FED Pushes on Proverbial String but Commercial Banks Unable or Unwilling to Attract Borrowers

June 27, 2014, Friday, 18:19 GMT | 13:19 EST | 21:49 IST | 00:19 SGT
Contributed by eResearch


The U.S. monetary base has increased 400% in less than 6 years, from $0.8 trillion in 2008 to almost $4 trillion today.

Meanwhile, commercial banks have, for the first time, built up huge surplus reserves of $2.6 trillion at the FED.

Monetary policy has traditionally been transmitted into the economy through the banks by lending the newly created money to corporations and individuals. The rise in the excess reserves at the FED indicates that this is taking a lot longer than it has in the past.



Subtracting the $2.6 trillion excess reserves from the total monetary base leaves only $1.35 trillion that is actually working, a mere 70% more than in 2008.

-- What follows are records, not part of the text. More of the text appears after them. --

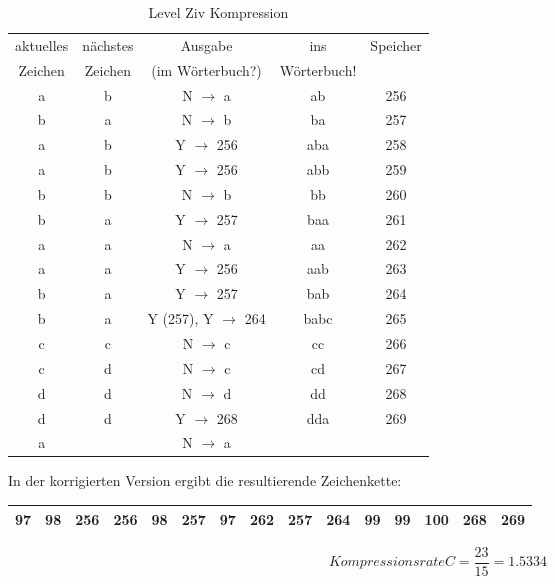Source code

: \documentclass[12pt,german]{article}
\begin{document}
\begin{table}[H]
  \centering
  \begin{tabular}{c | c | c | c | c |}
    \hline
   	aktuelles  & nächstes  & Ausgabe  & ins & Speicher \\
   	 Zeichen &  Zeichen &  (im Wörterbuch?) & Wörterbuch! &  \\
	a & b & N $ \rightarrow $ a & ab & 256 \\
	b & a & N $ \rightarrow $ b & ba & 257 \\
	a & b & Y $ \rightarrow $ 256 & aba & 258 \\
	a & b & Y $ \rightarrow $ 256 & abb & 259 \\
	b & b & N $ \rightarrow $ b & bb & 260 \\
	b & a & Y $ \rightarrow $ 257 & baa & 261 \\
	a & a & N $ \rightarrow $ a & aa & 262 \\
	a & a & Y $ \rightarrow $ 256 & aab & 263 \\
	b & a & Y $ \rightarrow $ 257 & bab & 264 \\
	b & a & Y (257), Y $ \rightarrow $ 264 & babc & 265 \\
	c & c & N $ \rightarrow $ c & cc & 266 \\
	c & d & N $ \rightarrow $ c & cd & 267 \\
	d & d & N $ \rightarrow $ d & dd & 268 \\
	d & d & Y $ \rightarrow $ 268 & dda & 269 \\
	a &   & N $ \rightarrow $ a &     &   \\ 
   	
  \end{tabular}
  \caption{Level Ziv Kompression}
  \label{tab:Level Ziv Kompression}
\end{table}

In der korrigierten Version ergibt die resultierende Zeichenkette: 

\begin{table}[H]
  \centering
  \begin{tabular}{| c | c | c | c | c | c | c | c | c | c | c | c | c | c | c |}
    \hline
    97 & 98& 256 & 256 & 98 & 257 & 97 & 262 & 257 & 264 & 99 & 99 & 100 & 268 & 269 \\
    \hline
  \end{tabular}
\end{table}


\begin{equation}[H]
 Kompressionsrate C = \frac{23}{15} = 1.5334	
\end{equation}
\end{document}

This could well explain the moderate pace of economic recovery, the lack of inflation, and the continuation of low long-term rates.

There seems to be a chronic lack of demand for the newly-created money, which would explain the build-up of the excess reserves since the money has nowhere else to go.



Theory has it that rising money supply should lead to economic recovery, rising inflation and interest rates, as well as a rise in the price of gold and other hard assets. Yet, while the expansion of the total monetary base has been unprecedented, none of the aforementioned has increased anywhere close to the same magnitude. The increases that have taken place seem much more in line with the moderate increase in the actual working monetary base.

U.S. corporate balance sheets are flush with cash, recently estimated at $2 trillion. This reduces their need to borrow to meet capital expenditures. It also puts corporations in the position of being able to either raise dividends or buy back shares or acquire other assets in the market.

On the supply side of the equation, the excess bank reserves at the FED points to there being more than enough money to lend.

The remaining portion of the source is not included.